What the task asks: Leaving out every picture, retype the lines below from the top through the one that contains "pasta &quot;Arquivar&quot; é".

Plain-text document sources

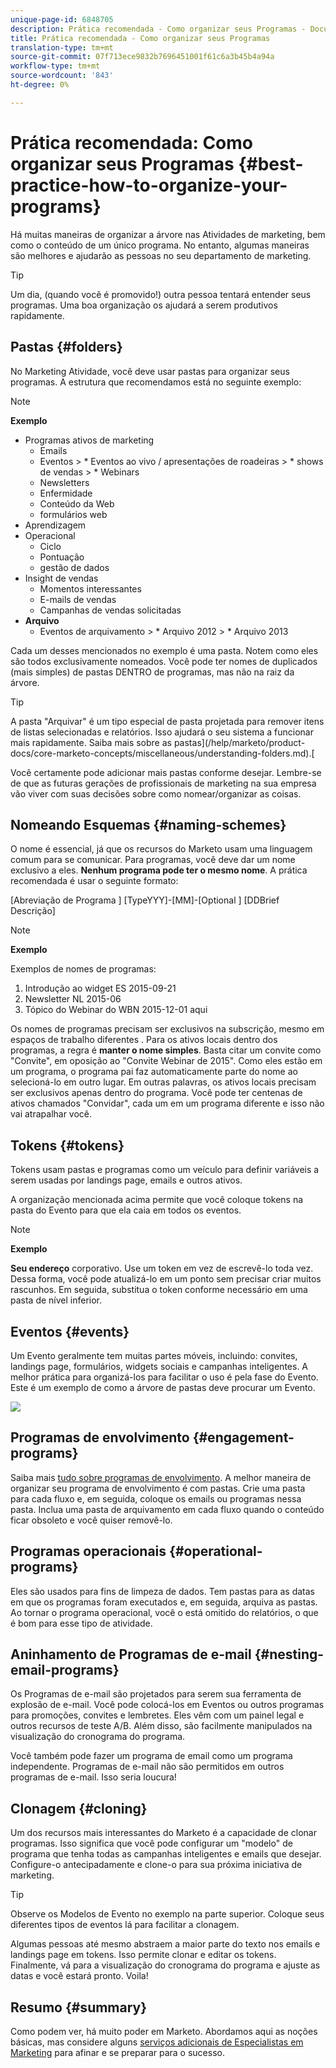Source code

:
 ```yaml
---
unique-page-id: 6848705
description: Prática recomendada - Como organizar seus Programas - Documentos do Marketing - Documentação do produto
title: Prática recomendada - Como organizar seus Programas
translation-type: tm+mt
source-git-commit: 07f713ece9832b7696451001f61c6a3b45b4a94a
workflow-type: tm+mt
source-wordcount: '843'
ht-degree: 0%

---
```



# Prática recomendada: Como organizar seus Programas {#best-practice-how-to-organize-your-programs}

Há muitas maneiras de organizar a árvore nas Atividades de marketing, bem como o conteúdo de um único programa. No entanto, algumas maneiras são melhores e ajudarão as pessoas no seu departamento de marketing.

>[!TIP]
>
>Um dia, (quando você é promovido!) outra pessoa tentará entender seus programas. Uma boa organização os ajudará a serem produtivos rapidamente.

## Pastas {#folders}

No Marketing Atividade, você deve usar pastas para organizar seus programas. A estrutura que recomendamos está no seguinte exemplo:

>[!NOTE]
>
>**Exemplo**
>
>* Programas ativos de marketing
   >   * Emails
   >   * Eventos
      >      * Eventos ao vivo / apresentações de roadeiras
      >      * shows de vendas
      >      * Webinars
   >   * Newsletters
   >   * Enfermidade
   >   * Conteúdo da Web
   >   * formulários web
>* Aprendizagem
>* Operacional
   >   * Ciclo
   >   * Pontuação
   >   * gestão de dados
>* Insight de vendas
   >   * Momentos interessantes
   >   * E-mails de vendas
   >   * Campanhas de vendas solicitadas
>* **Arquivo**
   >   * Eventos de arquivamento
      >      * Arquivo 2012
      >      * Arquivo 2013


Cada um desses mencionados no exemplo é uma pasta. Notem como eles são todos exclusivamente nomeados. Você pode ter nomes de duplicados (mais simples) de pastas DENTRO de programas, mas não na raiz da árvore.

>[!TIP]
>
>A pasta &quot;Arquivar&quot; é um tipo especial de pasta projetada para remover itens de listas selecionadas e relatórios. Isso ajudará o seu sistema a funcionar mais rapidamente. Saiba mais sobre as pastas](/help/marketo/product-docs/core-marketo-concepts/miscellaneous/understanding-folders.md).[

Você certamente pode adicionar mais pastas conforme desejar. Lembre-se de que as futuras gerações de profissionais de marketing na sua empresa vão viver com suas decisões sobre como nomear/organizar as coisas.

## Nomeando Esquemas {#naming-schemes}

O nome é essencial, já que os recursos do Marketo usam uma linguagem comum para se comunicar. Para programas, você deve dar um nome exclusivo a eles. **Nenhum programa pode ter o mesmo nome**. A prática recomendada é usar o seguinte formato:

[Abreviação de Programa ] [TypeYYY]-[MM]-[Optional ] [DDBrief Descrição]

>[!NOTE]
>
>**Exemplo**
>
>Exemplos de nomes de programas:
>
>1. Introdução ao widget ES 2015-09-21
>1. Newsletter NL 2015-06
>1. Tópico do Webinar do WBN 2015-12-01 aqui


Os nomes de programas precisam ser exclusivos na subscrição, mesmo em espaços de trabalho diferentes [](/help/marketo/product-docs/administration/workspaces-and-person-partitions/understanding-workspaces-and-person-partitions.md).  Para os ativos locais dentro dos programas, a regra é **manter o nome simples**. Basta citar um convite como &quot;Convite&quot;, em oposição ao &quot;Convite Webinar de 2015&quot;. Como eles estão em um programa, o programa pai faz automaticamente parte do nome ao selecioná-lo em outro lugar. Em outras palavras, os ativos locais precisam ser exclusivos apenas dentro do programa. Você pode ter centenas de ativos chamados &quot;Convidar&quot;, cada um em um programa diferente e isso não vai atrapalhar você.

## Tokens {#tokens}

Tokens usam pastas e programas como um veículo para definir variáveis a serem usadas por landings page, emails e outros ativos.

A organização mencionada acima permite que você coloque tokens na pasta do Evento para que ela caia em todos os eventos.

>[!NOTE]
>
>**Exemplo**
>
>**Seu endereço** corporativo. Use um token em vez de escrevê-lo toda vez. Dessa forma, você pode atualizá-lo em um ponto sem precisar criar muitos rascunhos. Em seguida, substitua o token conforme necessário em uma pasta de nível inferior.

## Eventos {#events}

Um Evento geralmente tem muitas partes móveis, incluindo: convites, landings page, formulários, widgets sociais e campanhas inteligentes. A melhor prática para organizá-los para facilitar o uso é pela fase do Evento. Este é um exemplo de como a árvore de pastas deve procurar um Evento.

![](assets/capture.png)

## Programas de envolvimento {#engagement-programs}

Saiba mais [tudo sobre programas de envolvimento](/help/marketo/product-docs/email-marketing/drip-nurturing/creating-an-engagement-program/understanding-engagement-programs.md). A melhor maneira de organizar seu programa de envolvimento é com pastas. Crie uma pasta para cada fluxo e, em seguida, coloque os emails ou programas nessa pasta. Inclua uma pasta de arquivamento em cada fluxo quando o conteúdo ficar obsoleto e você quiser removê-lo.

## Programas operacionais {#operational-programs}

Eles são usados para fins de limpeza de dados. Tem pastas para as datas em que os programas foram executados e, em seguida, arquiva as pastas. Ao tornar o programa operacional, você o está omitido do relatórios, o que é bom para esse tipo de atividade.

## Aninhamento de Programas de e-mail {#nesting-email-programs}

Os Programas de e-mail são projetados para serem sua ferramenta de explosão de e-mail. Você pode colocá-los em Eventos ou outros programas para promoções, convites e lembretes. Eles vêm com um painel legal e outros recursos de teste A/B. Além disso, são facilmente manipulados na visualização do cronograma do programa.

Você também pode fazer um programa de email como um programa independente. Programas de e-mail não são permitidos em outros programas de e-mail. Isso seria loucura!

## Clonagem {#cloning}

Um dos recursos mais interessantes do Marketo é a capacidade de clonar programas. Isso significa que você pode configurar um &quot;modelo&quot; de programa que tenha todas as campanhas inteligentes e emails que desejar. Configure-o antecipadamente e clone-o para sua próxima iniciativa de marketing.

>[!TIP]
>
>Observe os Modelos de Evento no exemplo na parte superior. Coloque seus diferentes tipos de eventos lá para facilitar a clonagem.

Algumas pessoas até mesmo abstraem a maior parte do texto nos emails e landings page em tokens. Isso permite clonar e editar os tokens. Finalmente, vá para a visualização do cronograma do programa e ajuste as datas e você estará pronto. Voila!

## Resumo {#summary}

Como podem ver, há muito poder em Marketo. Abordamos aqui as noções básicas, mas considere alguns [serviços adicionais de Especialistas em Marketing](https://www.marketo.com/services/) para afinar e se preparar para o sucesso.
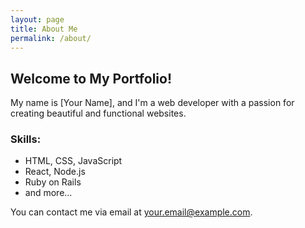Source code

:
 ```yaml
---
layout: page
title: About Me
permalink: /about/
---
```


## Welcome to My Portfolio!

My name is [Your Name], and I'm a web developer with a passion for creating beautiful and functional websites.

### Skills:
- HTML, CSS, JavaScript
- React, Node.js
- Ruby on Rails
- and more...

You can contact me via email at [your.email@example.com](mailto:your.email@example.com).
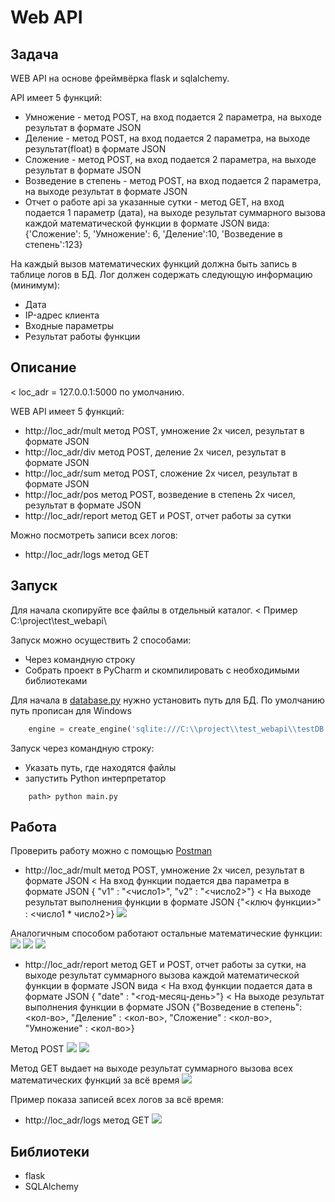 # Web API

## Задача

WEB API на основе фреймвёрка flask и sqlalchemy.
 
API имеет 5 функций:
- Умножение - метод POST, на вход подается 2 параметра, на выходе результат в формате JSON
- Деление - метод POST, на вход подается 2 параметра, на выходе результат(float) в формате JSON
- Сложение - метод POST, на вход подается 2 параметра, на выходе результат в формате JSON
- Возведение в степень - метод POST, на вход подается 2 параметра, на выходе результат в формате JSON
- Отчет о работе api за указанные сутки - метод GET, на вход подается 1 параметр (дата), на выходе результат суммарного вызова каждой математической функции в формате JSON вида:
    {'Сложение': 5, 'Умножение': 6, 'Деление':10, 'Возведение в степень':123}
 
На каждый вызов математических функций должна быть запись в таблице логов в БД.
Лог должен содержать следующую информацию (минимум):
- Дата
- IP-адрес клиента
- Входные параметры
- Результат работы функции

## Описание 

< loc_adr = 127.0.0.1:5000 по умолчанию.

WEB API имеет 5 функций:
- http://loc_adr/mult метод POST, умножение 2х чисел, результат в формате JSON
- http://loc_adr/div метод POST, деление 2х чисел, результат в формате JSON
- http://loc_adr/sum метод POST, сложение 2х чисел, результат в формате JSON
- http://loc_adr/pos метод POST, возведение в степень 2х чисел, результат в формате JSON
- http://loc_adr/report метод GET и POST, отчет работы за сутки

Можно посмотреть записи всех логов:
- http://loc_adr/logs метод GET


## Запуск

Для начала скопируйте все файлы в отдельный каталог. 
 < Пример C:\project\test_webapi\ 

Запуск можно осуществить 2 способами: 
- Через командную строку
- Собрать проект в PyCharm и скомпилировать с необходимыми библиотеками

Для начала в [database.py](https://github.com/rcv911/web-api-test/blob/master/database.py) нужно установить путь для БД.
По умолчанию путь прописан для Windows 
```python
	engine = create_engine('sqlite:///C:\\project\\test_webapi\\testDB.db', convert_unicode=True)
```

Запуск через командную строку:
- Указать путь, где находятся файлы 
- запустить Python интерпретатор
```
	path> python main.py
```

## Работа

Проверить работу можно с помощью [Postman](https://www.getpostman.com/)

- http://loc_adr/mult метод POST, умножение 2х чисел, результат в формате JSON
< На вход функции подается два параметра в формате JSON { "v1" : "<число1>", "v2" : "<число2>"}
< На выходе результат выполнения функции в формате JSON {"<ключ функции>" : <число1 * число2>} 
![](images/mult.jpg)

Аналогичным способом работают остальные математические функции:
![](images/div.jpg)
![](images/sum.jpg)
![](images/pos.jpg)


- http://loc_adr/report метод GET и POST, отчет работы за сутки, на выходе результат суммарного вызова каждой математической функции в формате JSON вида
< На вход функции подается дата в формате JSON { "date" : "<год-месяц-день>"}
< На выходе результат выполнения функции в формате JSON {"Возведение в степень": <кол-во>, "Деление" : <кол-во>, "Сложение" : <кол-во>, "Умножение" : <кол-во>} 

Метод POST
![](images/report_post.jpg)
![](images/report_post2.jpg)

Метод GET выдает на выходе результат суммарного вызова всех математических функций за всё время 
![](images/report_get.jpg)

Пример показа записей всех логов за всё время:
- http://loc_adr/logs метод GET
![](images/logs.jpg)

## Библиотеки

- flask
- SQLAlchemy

Your response:
Source code

:
 ```yaml
---
unique-page-id: 6848705
description: Prática recomendada - Como organizar seus Programas - Documentos do Marketing - Documentação do produto
title: Prática recomendada - Como organizar seus Programas
translation-type: tm+mt
source-git-commit: 07f713ece9832b7696451001f61c6a3b45b4a94a
workflow-type: tm+mt
source-wordcount: '843'
ht-degree: 0%

---
```



# Prática recomendada: Como organizar seus Programas {#best-practice-how-to-organize-your-programs}

Há muitas maneiras de organizar a árvore nas Atividades de marketing, bem como o conteúdo de um único programa. No entanto, algumas maneiras são melhores e ajudarão as pessoas no seu departamento de marketing.

>[!TIP]
>
>Um dia, (quando você é promovido!) outra pessoa tentará entender seus programas. Uma boa organização os ajudará a serem produtivos rapidamente.

## Pastas {#folders}

No Marketing Atividade, você deve usar pastas para organizar seus programas. A estrutura que recomendamos está no seguinte exemplo:

>[!NOTE]
>
>**Exemplo**
>
>* Programas ativos de marketing
   >   * Emails
   >   * Eventos
      >      * Eventos ao vivo / apresentações de roadeiras
      >      * shows de vendas
      >      * Webinars
   >   * Newsletters
   >   * Enfermidade
   >   * Conteúdo da Web
   >   * formulários web
>* Aprendizagem
>* Operacional
   >   * Ciclo
   >   * Pontuação
   >   * gestão de dados
>* Insight de vendas
   >   * Momentos interessantes
   >   * E-mails de vendas
   >   * Campanhas de vendas solicitadas
>* **Arquivo**
   >   * Eventos de arquivamento
      >      * Arquivo 2012
      >      * Arquivo 2013


Cada um desses mencionados no exemplo é uma pasta. Notem como eles são todos exclusivamente nomeados. Você pode ter nomes de duplicados (mais simples) de pastas DENTRO de programas, mas não na raiz da árvore.

>[!TIP]
>
>A pasta &quot;Arquivar&quot; é um tipo especial de pasta projetada para remover itens de listas selecionadas e relatórios. Isso ajudará o seu sistema a funcionar mais rapidamente. Saiba mais sobre as pastas](/help/marketo/product-docs/core-marketo-concepts/miscellaneous/understanding-folders.md).[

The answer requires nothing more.